(Records drawn from a dataset)

• • • • • • •

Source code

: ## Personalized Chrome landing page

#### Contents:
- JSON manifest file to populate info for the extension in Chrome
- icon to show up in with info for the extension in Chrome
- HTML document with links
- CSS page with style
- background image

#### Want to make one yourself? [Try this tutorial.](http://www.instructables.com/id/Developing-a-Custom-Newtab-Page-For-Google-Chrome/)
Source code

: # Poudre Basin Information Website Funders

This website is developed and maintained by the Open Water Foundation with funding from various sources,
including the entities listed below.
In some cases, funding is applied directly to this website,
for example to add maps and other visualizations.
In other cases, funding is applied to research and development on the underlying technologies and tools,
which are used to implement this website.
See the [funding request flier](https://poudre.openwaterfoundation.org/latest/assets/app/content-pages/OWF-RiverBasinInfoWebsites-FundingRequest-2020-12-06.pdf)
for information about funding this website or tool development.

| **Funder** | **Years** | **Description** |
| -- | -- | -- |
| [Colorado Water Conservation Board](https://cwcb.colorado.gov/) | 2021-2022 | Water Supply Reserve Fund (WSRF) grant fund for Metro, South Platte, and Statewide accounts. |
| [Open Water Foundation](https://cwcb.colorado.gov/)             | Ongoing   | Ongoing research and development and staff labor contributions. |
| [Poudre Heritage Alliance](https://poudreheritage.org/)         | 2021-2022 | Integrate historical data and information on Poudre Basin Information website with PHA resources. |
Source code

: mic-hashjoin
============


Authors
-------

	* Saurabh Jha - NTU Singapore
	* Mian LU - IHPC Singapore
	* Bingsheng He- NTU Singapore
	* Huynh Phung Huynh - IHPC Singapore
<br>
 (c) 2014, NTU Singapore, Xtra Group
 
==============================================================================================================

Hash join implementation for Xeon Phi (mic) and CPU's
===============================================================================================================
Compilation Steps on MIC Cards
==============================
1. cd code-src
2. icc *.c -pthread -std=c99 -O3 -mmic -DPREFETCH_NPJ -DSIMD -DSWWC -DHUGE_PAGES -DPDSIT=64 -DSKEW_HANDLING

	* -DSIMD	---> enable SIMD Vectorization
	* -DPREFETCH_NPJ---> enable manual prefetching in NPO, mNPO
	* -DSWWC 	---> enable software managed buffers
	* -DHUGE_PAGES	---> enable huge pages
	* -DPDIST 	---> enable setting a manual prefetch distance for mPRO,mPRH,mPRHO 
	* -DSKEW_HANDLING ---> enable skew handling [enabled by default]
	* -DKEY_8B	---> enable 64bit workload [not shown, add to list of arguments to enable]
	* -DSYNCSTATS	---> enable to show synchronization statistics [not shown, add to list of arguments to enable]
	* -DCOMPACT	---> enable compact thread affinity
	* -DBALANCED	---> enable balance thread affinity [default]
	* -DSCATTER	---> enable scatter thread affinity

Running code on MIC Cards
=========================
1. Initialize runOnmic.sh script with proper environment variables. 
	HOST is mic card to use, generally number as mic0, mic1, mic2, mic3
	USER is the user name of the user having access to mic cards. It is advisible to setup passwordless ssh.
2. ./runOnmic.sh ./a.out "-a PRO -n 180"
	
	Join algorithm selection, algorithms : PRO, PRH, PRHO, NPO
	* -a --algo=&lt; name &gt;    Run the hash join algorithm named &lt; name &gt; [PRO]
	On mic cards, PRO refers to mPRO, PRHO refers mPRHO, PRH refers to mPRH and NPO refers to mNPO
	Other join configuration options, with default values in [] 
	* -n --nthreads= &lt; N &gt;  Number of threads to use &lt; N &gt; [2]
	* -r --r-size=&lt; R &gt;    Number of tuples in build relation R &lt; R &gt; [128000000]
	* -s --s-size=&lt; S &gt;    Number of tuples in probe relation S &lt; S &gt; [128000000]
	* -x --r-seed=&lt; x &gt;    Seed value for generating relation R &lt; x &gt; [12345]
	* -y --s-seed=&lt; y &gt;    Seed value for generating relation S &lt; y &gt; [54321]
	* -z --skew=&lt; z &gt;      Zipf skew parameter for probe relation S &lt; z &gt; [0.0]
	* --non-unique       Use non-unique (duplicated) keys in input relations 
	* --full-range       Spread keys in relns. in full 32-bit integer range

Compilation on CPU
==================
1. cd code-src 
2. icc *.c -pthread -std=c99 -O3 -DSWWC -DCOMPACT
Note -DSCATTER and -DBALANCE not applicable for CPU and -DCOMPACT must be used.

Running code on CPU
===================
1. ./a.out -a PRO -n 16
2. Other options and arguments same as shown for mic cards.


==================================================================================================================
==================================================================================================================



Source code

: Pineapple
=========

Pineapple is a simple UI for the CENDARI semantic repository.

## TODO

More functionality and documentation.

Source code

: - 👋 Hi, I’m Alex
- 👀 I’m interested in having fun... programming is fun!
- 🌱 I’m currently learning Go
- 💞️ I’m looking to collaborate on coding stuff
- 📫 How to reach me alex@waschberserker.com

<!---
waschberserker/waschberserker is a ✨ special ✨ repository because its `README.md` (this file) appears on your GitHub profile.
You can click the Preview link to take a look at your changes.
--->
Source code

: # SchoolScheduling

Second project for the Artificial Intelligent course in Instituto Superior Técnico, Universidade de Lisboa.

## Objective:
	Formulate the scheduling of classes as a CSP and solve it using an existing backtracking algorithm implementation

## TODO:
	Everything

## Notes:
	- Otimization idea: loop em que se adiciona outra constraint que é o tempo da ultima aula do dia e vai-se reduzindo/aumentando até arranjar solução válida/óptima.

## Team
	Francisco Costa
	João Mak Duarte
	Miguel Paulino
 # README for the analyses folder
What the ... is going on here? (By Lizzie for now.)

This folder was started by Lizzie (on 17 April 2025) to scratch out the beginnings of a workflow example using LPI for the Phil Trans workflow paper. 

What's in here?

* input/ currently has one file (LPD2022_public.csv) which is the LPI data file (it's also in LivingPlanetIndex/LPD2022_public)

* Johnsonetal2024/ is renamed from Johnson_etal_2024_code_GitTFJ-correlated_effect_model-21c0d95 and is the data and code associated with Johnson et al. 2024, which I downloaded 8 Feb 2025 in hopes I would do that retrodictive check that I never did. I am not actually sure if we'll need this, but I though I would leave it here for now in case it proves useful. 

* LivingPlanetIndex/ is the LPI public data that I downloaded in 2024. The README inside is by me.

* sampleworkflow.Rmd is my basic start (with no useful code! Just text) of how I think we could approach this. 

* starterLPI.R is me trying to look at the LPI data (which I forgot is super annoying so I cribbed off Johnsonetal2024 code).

• • • • • • •

What you need to do: Could you find each line in the entries that contains the string "Running" and copy it?

Final answer:
Running code on MIC Cards
Running code on CPU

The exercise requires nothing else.